Manufacturers, distributors and persons selling goods at a retail level are deemed to provide a collection of guarantees to consumers about the goods or services that they are providing. Previously these guarantees were found in the TPA as well as the Fair Trading Legislation applicable in each State and Territory.
On 1 January 2011:
- these laws were consolidated, and replaced by the consumer guarantee provisions of "The Australian Consumer Law" (ACL) (being a schedule to the CCA); and
- new consumer guarantees (not previously included in the TPA) were introduced into the ACL.
This article provides Australian based manufacturers, distributors and retailers with a high level summary of the "key things to know" about the revised consumer guarantee provisions.
Key practical points
The key practical points regarding the consumer guarantee provisions are as follows:
- The ACL gives consumers extensive rights against retailers, which are often greater than the rights afforded by manufacturers' warranties.
- Where a good does not meet a statutory warranty, consumers can seek remedies directly from the retailer irrespective of whether or not the defect is a manufacturing one.
- The ACL statutory guarantees have "raised the bar" on the level of guarantees a retailer must provide to consumers.

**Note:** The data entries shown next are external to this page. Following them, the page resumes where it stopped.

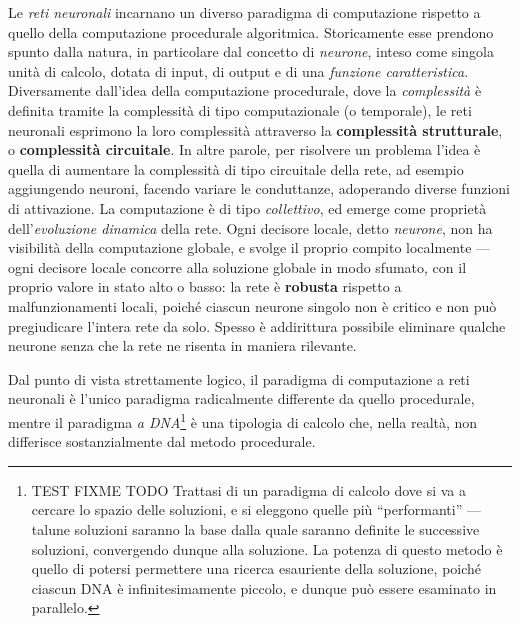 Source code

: \documentclass[10pt]{book}
\begin{document}
Le \emph{reti neuronali} incarnano un diverso paradigma di computazione
rispetto a quello della computazione procedurale algoritmica. Storicamente esse
prendono spunto dalla natura, in particolare dal concetto di \emph{neurone},
inteso come singola unità di calcolo, dotata di input, di output e di una
\emph{funzione caratteristica}. Diversamente dall'idea della computazione
procedurale, dove la \emph{complessità} è definita tramite la complessità di
tipo computazionale (o temporale), le reti neuronali esprimono la loro
complessità attraverso la \textbf{complessità strutturale}, o
\textbf{complessità circuitale}. In altre parole, per risolvere un problema
l'idea è quella di aumentare la complessità di tipo circuitale della rete, ad
esempio aggiungendo neuroni, facendo variare le conduttanze, adoperando diverse
funzioni di attivazione. La computazione è di tipo \emph{collettivo}, ed emerge
come proprietà dell'\emph{evoluzione dinamica} della rete. Ogni decisore
locale, detto \emph{neurone}, non ha visibilità della computazione globale, e
svolge il proprio compito localmente \---- ogni decisore locale concorre alla
soluzione globale in modo sfumato, con il proprio valore in stato alto o basso:
la rete è \textbf{robusta} rispetto a malfunzionamenti locali, poiché ciascun
neurone singolo non è critico e non può pregiudicare l'intera rete da solo.
Spesso è addirittura possibile eliminare qualche neurone senza che la rete ne
risenta in maniera rilevante.

Dal punto di vista strettamente logico, il paradigma di computazione a reti
neuronali è l'unico paradigma radicalmente differente da quello procedurale,
mentre il paradigma \emph{a DNA}\footnote{TEST FIXME TODO Trattasi di un paradigma di calcolo
dove si va a cercare lo spazio delle soluzioni, e si eleggono quelle più
``performanti'' \---- talune soluzioni saranno la base dalla quale saranno
definite le successive soluzioni, convergendo dunque alla soluzione. La potenza
di questo metodo è quello di potersi permettere una ricerca esauriente della
soluzione, poiché ciascun DNA è infinitesimamente piccolo, e dunque può essere
esaminato in parallelo.} è una tipologia di calcolo che, nella realtà, non
differisce sostanzialmente dal metodo procedurale.
\end{document}
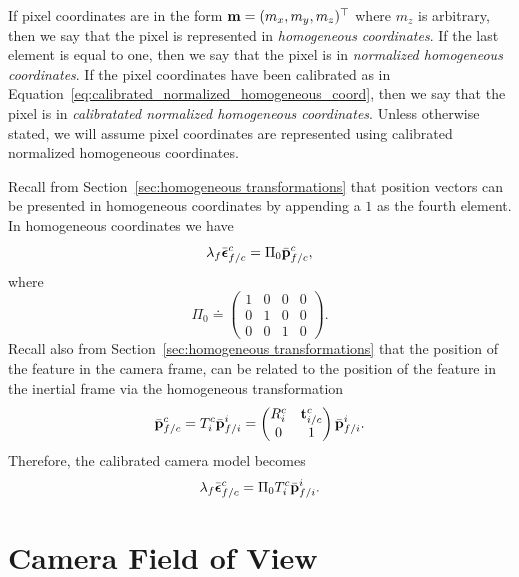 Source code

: If pixel coordinates are in the form $\mathbf{m} = (m_x, m_y, m_z)^\top$ where $m_z$ is arbitrary, then we say that the pixel is represented in {\em homogeneous coordinates}.  If the last element is equal to one, then we say that the pixel is in {\em normalized homogeneous coordinates}. If the pixel coordinates have been calibrated as in Equation~\eqref{eq:calibrated_normalized_homogeneous_coord}, then we say that the pixel is in {\em calibratated normalized homogeneous coordinates}.
%
Unless otherwise stated, we will assume pixel coordinates are represented using calibrated normalized homogeneous coordinates.

Recall from Section~\ref{sec:homogeneous transformations} that position vectors can be presented in homogeneous coordinates by appending a $1$ as the fourth element.  In homogeneous coordinates we have\cite{MaSoattoKoseckaSastry03}
\[
\lambda_f \bar{\boldsymbol{\epsilon}}_{f/c}^c = \Pi_0\bar{\mathbf{p}}_{f/c}^c,
\]
where
\[
\Pi_0 \doteq \begin{pmatrix} 1 & 0 & 0 & 0 \\ 0 & 1 & 0 & 0 \\ 0 & 0 & 1 & 0 \end{pmatrix}.
\]
Recall also from Section~\ref{sec:homogeneous transformations} that the position of the feature in the camera frame, can be related to the position of the feature in the inertial frame via the homogeneous transformation
\[
\bar{\mathbf{p}}_{f/c}^c = T_i^c \bar{\mathbf{p}}_{f/i}^i = \begin{pmatrix} R_i^c & \mathbf{t}_{i/c}^c \\ 0 & 1 \end{pmatrix} \bar{\mathbf{p}}_{f/i}^i.
\]
Therefore, the calibrated camera model becomes
\begin{equation}\label{eq:pin_hole_calibrated}
\lambda_f \bar{\epsilonbf}_{f/c}^c = \Pi_0 T_i^c \bar{\pbf}_{f/i}^i.
\end{equation}

\section{Camera Field of View}
\label{sec:field_of_view}

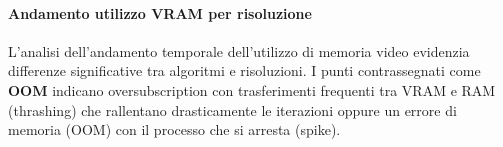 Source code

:\paragraph{Andamento utilizzo VRAM per risoluzione}
L’analisi dell’andamento temporale dell’utilizzo di memoria video evidenzia differenze significative tra algoritmi e risoluzioni.
I punti contrassegnati come \textbf{OOM} indicano oversubscription con trasferimenti frequenti tra VRAM e RAM (thrashing) che rallentano drasticamente le iterazioni oppure un errore di memoria (OOM) con il processo che si arresta (spike).




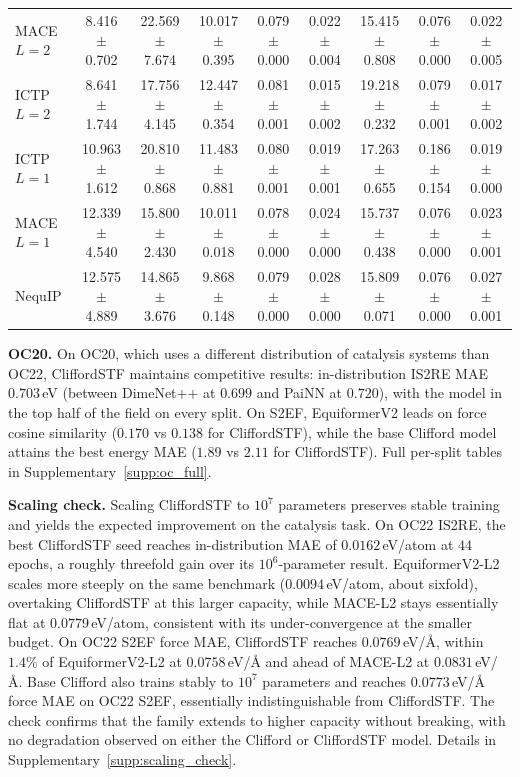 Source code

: \begin{table}[t]
{\begin{tabular}{lcccccccc}
MACE $L{=}2$       & 8.416 $\pm$ 0.702 & 22.569 $\pm$ 7.674 & 10.017 $\pm$ 0.395 & 0.079 $\pm$ 0.000 & 0.022 $\pm$ 0.004 & 15.415 $\pm$ 0.808 & 0.076 $\pm$ 0.000 & 0.022 $\pm$ 0.005 \\
ICTP $L{=}2$       & 8.641 $\pm$ 1.744 & 17.756 $\pm$ 4.145 & 12.447 $\pm$ 0.354 & 0.081 $\pm$ 0.001 & 0.015 $\pm$ 0.002 & 19.218 $\pm$ 0.232 & 0.079 $\pm$ 0.001 & 0.017 $\pm$ 0.002 \\
ICTP $L{=}1$       & 10.963 $\pm$ 1.612 & 20.810 $\pm$ 0.868 & 11.483 $\pm$ 0.881 & 0.080 $\pm$ 0.001 & 0.019 $\pm$ 0.001 & 17.263 $\pm$ 0.655 & 0.186 $\pm$ 0.154 & 0.019 $\pm$ 0.000 \\
MACE $L{=}1$       & 12.339 $\pm$ 4.540 & 15.800 $\pm$ 2.430 & 10.011 $\pm$ 0.018 & 0.078 $\pm$ 0.000 & 0.024 $\pm$ 0.000 & 15.737 $\pm$ 0.438 & 0.076 $\pm$ 0.000 & 0.023 $\pm$ 0.001 \\
NequIP             & 12.575 $\pm$ 4.889 & 14.865 $\pm$ 3.676 & 9.868 $\pm$ 0.148 & 0.079 $\pm$ 0.000 & 0.028 $\pm$ 0.000 & 15.809 $\pm$ 0.071 & 0.076 $\pm$ 0.000 & 0.027 $\pm$ 0.001 \\
\bottomrule
\end{tabular}%
}
\end{table}

\textbf{OC20.} On OC20, which uses a different distribution of catalysis systems than OC22, CliffordSTF maintains competitive results: in-distribution IS2RE MAE $0.703$\,eV (between DimeNet++ at $0.699$ and PaiNN at $0.720$), with the model in the top half of the field on every split. On S2EF, EquiformerV2 leads on force cosine similarity ($0.170$ vs $0.138$ for CliffordSTF), while the base Clifford model attains the best energy MAE ($1.89$ vs $2.11$ for CliffordSTF). Full per-split tables in Supplementary~\ref{supp:oc_full}.

\textbf{Scaling check.} Scaling CliffordSTF to $10^7$ parameters preserves stable training and yields the expected improvement on the catalysis task. On OC22 IS2RE, the best CliffordSTF seed reaches in-distribution MAE of $0.0162$\,eV/atom at $44$ epochs, a roughly threefold gain over its $10^6$-parameter result. EquiformerV2-L2 scales more steeply on the same benchmark ($0.0094$\,eV/atom, about sixfold), overtaking CliffordSTF at this larger capacity, while MACE-L2 stays essentially flat at $0.0779$\,eV/atom, consistent with its under-convergence at the smaller budget. On OC22 S2EF force MAE, CliffordSTF reaches $0.0769$\,eV/\AA{}, within $1.4\%$ of EquiformerV2-L2 at $0.0758$\,eV/\AA{} and ahead of MACE-L2 at $0.0831$\,eV/\AA{}. Base Clifford also trains stably to $10^7$ parameters and reaches $0.0773$\,eV/\AA{} force MAE on OC22 S2EF, essentially indistinguishable from CliffordSTF. The check confirms that the family extends to higher capacity without breaking, with no degradation observed on either the Clifford or CliffordSTF model. Details in Supplementary~\ref{supp:scaling_check}.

Retailers must be aware of this, and take appropriate steps to limit their liability (including by seeking appropriate indemnities from manufacturers in their supply contracts).
- Any sale of goods or services valued at $40,000 or less will fall within the ambit of the ACL. Where the value of goods sold or service is more than $40,000, the sale will also be caught if the goods or services are classified as "household".
- Where there is a "major failure" to meet a statutory guarantee, consumers have the statutory right to seek damages for consequential loss or damage that they suffer (in addition to the right to seek a refund or the repair of the product).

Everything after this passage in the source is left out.